Plans must cover reasonable shipping cost of the covered OTC COVID-19 tests in a manner consistent with other items and products provided by the plan via mail order.
No Enforcement Action if OTC COVID-19 Tests are in Short Supply
A plan will not be considered to be out of compliance with the safe harbor if it is temporarily unable to provide adequate access to OTC COVID-19 diagnostic tests through the program due to a supply shortage. The plan that otherwise meets the requirements of the safe harbor may continue to limit reimbursements to $12 per test (or the full cost of the test, whichever is lower) for OTC COVID-19 tests purchased outside of the network/direct coverage program.
May Exclude Coverage of OTC COVID-19 Tests From a Private Individual, Online Auction or Resale Marketplace
Plans may exclude coverage of an OTC COVID-19 test sold by a private individual via an in-person or on-line person-to-person sale, or from a seller that uses an online auction or resale marketplace provided the plan informs the participant as to the types of resellers whose tests are not covered by the plan and the retailers whose tests are generally covered.
As explained previously in FAQs (Part 51), plans can also require reasonable documentation of proof of purchase that clearly identifies the product and seller, such as a UPC code or other serial number, original receipt from the seller, or other documentation to verify that the item qualifies for coverage, or a requirement that the participant attest that the test has not been or will not be reimbursed by another source (including through resale).
Guidance Does Not Apply to Self-collected Sample Tests Requiring Laboratory/Provider Processing
Regulators clarified that the guidance previously provided in FAQs Part 51 and now in 52, apply to FDA-approved, cleared or authorized OTC COVID-19 tests that do not require a prescription and may be completed without the involvement of a laboratory or other health care provider.
Interaction of Plan’s Coverage and A Health Flexible Spending Arrangement, HRA or HSA
If a plan reimbursed the cost of an OTC COVID-19 test, a health FSA or HRA cannot also reimburse for that same expense.
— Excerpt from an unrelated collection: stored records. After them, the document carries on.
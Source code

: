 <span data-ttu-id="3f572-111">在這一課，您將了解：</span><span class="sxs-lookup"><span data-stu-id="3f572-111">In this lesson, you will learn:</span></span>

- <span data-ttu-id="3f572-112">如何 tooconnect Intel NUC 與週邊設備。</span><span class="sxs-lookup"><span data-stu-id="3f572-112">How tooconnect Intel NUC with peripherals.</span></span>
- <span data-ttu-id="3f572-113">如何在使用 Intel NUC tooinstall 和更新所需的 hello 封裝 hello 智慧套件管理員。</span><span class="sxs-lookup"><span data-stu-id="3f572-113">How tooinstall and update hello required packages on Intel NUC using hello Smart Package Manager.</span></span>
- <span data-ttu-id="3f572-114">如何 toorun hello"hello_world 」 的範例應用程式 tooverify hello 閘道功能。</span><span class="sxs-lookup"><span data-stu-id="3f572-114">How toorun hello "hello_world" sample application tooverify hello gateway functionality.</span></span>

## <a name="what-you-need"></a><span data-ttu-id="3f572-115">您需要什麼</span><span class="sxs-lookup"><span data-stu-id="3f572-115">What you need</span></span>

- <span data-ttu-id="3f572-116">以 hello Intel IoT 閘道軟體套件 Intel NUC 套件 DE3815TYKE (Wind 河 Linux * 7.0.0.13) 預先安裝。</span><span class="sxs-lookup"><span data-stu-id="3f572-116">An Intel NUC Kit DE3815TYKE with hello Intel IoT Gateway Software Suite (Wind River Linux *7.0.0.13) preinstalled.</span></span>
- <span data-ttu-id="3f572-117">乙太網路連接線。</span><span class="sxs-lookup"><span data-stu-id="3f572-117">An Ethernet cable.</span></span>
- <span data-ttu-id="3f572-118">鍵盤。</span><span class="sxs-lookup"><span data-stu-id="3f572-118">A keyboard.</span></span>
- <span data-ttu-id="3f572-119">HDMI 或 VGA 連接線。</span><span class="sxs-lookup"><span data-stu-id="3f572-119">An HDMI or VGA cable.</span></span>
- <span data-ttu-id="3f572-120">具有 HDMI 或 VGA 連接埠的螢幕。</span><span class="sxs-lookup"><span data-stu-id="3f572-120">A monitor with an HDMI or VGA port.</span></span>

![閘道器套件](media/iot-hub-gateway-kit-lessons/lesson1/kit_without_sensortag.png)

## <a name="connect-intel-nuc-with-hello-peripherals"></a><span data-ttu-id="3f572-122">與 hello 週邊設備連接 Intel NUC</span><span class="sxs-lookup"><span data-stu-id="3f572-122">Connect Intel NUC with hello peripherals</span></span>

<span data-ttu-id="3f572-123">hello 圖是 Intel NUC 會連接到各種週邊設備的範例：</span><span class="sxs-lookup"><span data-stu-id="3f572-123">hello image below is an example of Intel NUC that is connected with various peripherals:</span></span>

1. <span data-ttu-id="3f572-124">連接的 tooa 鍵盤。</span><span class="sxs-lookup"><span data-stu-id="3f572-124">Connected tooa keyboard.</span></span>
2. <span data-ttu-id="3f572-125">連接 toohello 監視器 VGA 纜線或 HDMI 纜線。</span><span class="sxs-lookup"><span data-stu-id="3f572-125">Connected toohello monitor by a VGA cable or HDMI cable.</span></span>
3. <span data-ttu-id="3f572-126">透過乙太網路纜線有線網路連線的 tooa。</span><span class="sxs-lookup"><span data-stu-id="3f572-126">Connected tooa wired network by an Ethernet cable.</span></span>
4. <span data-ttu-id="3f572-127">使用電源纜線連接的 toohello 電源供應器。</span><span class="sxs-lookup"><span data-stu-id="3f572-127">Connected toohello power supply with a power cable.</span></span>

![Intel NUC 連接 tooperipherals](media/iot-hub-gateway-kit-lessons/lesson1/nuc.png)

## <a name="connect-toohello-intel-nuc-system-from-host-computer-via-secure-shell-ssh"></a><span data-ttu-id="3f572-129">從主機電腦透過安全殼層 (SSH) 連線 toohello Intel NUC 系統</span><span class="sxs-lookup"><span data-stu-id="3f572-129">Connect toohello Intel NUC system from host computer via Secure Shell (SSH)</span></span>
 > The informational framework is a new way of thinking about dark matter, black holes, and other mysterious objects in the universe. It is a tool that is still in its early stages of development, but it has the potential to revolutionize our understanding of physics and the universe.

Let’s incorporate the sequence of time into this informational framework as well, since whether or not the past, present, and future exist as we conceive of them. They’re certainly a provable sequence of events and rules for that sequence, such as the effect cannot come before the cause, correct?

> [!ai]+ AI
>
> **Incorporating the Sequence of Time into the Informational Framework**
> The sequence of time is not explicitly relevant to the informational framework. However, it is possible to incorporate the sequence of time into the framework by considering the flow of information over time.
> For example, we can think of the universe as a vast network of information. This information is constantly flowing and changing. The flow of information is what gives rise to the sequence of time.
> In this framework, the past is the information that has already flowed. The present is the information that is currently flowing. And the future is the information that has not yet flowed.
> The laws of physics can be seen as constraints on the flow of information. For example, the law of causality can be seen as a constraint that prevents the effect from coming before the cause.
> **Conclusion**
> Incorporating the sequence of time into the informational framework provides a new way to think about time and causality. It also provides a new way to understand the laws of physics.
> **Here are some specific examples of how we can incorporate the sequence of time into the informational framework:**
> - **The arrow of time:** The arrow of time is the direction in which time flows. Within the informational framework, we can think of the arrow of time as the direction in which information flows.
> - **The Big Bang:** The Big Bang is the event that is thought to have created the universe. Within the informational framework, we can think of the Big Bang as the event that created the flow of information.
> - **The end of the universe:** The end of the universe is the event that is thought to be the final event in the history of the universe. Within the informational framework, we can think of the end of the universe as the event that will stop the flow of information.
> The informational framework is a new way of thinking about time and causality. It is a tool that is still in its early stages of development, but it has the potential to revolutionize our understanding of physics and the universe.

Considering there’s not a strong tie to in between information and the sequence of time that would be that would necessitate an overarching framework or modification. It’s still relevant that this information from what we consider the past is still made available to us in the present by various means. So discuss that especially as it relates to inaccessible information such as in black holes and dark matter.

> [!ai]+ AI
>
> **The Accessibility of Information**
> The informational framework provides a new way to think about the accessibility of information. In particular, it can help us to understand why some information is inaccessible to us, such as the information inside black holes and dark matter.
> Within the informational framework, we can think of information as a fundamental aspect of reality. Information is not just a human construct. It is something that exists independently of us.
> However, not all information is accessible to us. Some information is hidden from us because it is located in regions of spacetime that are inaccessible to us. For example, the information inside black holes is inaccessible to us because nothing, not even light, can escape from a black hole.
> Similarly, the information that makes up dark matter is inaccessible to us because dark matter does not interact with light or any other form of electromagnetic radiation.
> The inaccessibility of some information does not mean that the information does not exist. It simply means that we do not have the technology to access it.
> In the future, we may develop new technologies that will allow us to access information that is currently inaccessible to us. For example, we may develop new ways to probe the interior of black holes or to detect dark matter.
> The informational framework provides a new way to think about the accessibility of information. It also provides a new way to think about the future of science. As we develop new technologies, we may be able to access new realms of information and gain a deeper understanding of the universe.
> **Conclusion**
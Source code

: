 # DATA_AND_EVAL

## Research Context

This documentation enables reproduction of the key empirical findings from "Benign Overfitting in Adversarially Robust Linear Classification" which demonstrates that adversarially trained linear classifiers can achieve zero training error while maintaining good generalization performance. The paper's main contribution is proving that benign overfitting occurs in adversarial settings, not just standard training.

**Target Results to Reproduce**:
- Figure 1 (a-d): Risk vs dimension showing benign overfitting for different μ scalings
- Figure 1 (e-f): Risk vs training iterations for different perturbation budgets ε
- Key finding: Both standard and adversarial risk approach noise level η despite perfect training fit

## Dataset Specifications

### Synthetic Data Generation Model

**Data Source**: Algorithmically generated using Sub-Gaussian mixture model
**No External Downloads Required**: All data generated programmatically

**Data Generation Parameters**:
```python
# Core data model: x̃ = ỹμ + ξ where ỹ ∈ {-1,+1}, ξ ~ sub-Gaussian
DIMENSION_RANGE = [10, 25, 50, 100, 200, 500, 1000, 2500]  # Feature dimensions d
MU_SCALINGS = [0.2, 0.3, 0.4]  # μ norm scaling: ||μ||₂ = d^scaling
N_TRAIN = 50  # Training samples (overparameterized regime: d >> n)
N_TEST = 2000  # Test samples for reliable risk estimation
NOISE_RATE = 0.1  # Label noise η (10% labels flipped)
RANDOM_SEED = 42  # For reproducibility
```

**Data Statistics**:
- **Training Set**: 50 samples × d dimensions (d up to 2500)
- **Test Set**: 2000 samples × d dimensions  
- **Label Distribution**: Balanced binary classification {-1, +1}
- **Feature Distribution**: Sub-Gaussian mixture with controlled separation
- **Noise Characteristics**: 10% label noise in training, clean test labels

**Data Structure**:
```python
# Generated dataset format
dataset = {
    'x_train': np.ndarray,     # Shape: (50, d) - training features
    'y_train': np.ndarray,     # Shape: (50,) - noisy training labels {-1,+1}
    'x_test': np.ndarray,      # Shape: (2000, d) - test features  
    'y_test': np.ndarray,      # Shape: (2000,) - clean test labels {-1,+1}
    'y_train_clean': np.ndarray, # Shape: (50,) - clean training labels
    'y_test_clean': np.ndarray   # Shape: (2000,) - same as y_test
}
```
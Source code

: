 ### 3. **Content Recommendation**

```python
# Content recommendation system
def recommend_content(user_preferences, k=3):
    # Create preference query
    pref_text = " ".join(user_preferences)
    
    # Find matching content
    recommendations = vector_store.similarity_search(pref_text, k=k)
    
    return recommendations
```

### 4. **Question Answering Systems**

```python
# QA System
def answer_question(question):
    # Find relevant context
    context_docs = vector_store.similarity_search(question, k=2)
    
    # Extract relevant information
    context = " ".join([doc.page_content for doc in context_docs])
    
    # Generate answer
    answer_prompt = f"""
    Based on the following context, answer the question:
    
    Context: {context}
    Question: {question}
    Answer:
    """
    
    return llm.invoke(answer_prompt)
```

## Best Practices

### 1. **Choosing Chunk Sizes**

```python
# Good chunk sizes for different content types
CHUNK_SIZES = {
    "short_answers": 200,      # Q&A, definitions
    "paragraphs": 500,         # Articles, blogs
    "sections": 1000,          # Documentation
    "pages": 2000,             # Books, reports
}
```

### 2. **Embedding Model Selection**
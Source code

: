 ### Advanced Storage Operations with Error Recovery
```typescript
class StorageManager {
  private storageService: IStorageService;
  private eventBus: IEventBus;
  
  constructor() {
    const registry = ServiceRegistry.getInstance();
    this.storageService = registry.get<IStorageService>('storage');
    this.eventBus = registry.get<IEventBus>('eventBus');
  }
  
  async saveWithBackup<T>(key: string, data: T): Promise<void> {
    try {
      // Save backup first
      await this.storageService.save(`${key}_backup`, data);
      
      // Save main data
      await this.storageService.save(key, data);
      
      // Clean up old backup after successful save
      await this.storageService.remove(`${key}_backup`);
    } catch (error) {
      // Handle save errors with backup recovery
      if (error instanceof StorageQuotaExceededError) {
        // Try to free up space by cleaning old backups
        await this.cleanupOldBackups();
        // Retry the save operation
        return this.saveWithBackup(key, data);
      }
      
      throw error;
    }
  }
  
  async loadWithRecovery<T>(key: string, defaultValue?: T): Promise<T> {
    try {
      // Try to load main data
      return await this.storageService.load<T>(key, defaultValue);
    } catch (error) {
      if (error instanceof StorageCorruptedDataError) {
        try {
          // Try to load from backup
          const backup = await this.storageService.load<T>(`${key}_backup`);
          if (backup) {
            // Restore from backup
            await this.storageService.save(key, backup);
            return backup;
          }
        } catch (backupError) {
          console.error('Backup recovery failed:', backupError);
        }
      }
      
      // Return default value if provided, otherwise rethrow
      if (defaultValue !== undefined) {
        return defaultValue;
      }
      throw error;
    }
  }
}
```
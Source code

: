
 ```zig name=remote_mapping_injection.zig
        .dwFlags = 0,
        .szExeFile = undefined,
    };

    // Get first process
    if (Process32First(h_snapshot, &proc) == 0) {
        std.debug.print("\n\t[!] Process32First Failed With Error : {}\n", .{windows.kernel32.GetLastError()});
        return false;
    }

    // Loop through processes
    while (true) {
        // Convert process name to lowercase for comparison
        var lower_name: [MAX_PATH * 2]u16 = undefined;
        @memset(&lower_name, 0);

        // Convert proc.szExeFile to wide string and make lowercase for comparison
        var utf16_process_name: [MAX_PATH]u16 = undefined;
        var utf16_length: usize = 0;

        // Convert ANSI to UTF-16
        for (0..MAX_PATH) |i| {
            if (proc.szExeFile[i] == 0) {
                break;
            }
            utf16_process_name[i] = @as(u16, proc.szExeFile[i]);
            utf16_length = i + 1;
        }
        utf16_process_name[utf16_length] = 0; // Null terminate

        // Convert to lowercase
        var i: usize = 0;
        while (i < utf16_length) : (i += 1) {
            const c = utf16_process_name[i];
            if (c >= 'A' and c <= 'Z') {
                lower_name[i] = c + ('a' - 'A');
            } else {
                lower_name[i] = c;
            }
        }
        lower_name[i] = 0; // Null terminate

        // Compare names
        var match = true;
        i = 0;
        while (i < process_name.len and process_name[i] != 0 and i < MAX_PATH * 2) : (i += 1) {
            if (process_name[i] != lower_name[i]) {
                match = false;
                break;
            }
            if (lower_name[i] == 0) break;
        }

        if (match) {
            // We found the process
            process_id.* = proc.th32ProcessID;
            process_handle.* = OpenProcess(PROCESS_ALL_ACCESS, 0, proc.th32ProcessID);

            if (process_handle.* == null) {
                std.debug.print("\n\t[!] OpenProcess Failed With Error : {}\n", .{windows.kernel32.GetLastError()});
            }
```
If a person mistakenly receives reimbursement from a health FSA or HRA for OTC COVID-19 test costs covered by a plan, the person should contact the health FSA or HRA administrator regarding correction procedures. A distribution from a person’s HSA is not included in the person’s gross income if such funds are used to pay for qualified medical expenses (i.e. such amounts are not compensated for by insurance). If a person mistakenly takes a distribution from an HSA for OTC COVID-19 test costs paid or reimbursed by a plan, the person must either 1) include the distribution in gross income, or 2) repay the distribution to the HSA, if and as permitted under IRS Notice 2004-504 (Q&A -37 and -76).
2Section 6001(a)(1) of the Families First Coronavirus Response Act (FFCRA) as amended by the section 3201 of the Coronavirus Aid, Relief, and Economic Security Act (CARES Act), describes in vitro diagnostic tests for the detection of SARS-Co-V-2 or the diagnosis of COVID-19 that (A) are approved, cleared, or authorized under section 510(k), 513, 414, or 564 of the Federal Food, Drug and Cosmetic Act (FFDCA); (B) the developer has requested or intends to request, emergency use authorization under Section 564 of the FFDCA, unless and until the emergency use authorization request under such Section 564 has been denied or the developer of such test does not submit a request under such section within a reasonable timeframe; (C) are developed in and authorized by a state that has notified the Secretary of HHS of its intention to review tests intended to diagnose COVID-19; or (D) are other tests that the Secretary of HHS determines appropriate in guidance.
3When providing coverage outside the direct coverage program, plans/insurers must cover up to the lesser of: the actual price or $12.00 per test, including shipping and sales tax.